The winner of the £750 first prize for tractors in the 1909 trial was the Thornycroft. Tritton had been impressed with the Thornycroft's performance and determined to combine Foster's existing steam expertise with an internal combustion engine.
Convinced that a heavy tractor would benefit from more power than the 50hp provided by Thornycroft, Tritton turned to Daimler in Coventry. Daimler had a 6-cylinder, sleeve-valve, 105hp petrol engine of 14.6 litres and this was the engine that Tritton used for the tractor. The same engine was later used in the first tanks.
The tractor followed traction engine principles with a sturdy channel plate chassis and large, 8ft diameter sprung traction engine rear wheels. Weighing 11.5 tons, it proved too large for domestic use, and few were built prior to 1914. When tested by the War Office at Boulogne in February 1915, it proved capable of towing 35 tons at 2mph while using 1.5 gallons of petrol every 2 miles.
The Coventry Ordnance Works had long supplied the Admiralty with 15-inch naval guns. When WW1 was declared the head of the company, Admiral Sir Reginald Bacon, approached Winston Churchill who was First Lord of the Admiralty, with the idea of 15-inch howitzers. These were to be used for heavy bombardment in France and this approach resulted in an initial order for 10 guns and presented the immediate problem of transportation.

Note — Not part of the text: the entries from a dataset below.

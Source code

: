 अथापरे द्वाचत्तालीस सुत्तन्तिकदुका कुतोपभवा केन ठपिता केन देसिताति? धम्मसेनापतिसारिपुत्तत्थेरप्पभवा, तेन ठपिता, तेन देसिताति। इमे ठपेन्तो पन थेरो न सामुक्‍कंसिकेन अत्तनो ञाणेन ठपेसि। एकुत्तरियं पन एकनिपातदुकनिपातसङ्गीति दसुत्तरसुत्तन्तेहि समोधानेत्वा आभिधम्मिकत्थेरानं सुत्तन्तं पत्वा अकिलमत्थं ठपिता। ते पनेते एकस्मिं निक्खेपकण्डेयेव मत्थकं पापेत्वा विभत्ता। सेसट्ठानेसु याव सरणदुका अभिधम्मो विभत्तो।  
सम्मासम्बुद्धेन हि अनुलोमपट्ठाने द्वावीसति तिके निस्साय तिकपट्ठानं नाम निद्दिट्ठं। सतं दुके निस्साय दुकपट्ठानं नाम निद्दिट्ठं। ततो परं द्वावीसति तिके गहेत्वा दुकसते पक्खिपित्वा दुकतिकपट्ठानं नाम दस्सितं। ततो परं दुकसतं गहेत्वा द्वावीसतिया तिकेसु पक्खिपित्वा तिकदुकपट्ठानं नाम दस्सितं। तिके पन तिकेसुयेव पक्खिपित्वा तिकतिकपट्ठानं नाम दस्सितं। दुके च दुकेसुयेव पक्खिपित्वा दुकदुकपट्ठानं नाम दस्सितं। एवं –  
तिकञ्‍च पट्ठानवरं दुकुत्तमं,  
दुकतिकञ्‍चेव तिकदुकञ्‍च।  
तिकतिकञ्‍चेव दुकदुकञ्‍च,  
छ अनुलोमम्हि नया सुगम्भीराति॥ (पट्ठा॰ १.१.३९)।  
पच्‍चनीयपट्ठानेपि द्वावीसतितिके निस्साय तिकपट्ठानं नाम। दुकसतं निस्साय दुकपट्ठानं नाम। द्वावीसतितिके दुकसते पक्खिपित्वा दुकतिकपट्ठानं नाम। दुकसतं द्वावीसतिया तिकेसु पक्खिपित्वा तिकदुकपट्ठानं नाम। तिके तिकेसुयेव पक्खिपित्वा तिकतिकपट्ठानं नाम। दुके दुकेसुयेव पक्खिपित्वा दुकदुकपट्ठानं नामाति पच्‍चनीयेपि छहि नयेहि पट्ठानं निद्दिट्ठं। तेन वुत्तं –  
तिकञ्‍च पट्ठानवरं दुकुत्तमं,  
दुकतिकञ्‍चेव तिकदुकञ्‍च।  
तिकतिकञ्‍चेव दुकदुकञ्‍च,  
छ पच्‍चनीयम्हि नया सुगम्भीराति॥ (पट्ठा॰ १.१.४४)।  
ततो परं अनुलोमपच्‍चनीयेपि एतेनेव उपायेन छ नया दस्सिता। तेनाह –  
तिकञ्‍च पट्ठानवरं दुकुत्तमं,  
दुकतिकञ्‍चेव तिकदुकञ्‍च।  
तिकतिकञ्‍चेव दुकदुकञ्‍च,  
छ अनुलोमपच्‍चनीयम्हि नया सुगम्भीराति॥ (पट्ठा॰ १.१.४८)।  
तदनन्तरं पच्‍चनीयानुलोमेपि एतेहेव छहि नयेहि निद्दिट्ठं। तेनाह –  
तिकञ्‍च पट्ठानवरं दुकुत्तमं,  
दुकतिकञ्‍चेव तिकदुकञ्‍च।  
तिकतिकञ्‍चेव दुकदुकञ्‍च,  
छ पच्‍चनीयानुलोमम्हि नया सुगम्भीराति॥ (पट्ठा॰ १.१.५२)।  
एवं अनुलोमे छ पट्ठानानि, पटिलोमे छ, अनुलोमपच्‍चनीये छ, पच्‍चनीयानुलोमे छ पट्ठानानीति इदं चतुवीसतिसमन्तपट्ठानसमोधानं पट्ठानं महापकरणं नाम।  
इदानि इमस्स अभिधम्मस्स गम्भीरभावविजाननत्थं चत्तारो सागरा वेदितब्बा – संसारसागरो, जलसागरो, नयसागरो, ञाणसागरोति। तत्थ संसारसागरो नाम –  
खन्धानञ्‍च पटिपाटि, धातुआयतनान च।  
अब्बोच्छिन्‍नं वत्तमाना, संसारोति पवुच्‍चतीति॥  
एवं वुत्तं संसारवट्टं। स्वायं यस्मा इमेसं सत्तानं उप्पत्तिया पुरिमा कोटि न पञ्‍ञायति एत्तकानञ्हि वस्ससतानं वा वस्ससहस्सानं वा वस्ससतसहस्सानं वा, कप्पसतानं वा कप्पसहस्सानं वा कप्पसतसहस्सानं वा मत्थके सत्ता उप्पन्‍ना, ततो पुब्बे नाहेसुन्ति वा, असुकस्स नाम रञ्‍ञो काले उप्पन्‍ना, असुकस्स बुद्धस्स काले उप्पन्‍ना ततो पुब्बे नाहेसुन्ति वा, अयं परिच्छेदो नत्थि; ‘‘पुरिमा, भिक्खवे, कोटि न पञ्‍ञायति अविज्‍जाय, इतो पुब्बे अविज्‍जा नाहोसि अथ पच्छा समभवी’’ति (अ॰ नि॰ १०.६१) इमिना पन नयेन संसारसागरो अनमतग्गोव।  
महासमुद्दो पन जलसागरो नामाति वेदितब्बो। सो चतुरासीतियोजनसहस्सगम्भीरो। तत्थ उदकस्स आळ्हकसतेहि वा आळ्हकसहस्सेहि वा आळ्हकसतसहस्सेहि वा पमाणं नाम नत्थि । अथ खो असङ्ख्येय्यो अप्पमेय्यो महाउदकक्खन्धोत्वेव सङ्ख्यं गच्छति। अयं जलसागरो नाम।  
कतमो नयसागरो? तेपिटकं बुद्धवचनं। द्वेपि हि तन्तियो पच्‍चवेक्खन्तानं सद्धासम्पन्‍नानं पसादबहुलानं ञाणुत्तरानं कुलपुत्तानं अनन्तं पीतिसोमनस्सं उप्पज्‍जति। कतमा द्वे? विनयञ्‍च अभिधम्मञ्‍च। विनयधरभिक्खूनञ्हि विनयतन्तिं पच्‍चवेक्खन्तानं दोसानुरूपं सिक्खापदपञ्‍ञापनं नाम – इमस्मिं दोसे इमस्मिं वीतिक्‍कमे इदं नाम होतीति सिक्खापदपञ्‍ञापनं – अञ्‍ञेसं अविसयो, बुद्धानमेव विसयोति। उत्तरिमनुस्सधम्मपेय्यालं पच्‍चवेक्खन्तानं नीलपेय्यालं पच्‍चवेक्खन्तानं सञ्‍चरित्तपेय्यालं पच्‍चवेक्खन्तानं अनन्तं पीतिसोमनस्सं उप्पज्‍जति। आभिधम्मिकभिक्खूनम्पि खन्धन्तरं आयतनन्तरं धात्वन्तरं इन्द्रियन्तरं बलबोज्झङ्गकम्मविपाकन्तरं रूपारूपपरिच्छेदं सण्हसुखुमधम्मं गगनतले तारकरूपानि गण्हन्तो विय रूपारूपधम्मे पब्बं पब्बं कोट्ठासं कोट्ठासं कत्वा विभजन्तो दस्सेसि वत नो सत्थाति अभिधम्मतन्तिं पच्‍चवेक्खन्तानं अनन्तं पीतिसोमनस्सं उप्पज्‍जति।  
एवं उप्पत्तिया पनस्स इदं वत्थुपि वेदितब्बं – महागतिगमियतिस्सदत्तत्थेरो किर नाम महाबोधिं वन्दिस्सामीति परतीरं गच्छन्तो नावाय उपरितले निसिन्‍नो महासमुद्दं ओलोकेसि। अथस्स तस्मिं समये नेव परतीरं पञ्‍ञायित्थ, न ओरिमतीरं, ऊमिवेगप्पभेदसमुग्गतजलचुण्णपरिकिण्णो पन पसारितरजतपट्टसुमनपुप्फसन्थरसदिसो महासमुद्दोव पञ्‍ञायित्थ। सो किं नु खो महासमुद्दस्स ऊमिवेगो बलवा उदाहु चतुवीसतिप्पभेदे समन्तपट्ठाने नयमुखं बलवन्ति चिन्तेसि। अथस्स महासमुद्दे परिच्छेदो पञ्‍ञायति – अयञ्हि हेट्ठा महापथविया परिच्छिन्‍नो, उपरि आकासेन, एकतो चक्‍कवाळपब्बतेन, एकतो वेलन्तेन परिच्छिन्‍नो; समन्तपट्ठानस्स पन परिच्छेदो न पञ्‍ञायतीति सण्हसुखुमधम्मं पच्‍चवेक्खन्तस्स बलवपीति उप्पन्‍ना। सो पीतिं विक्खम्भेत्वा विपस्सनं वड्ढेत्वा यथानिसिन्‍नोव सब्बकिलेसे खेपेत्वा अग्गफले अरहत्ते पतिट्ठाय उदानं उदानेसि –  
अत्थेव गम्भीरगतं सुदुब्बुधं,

The howitzers were extremely heavy and though they could be broken down into component parts for transportation, still presented a major challenge. Bacon decided on the Foster-Daimler as the most suitable gun-tractor. With the ammunition trailers included, a total of 8 tractors were required for each gun. The guns were broken down into barrel, cradle and carriage for transportation and reassembled when in position.
Responsibility for manning and transporting these huge guns was that of The Royal Marines Artillery, using Army Service Corps drivers. Soon after arriving in France in 1915, the howitzers were transferred to the army. At the time, the Ordnance Board noted that these ‘unwanted gifts’ had been developed for the Admiralty with no input from the Ordnance and had poor range, were too heavy and were a waste of money.
Repair and maintenance was carried out at the 3rd Heavy Repair Shop (358 Coy ASC) at St Omer in Northern France. Spares and stores supplies were provided through No2 Base MT Depot at Calais, just a few miles north of St Omer. In total, around 110 Foster-Daimlers were supplied to the army, which were all scrapped when the howitzers became obsolete after the war and were dispose dof in 1920.
An important aspect of the design of the Foster-Daimler was its ability to be converted for use on railway lines by simply changing the traction engine wheels for flanged wheels.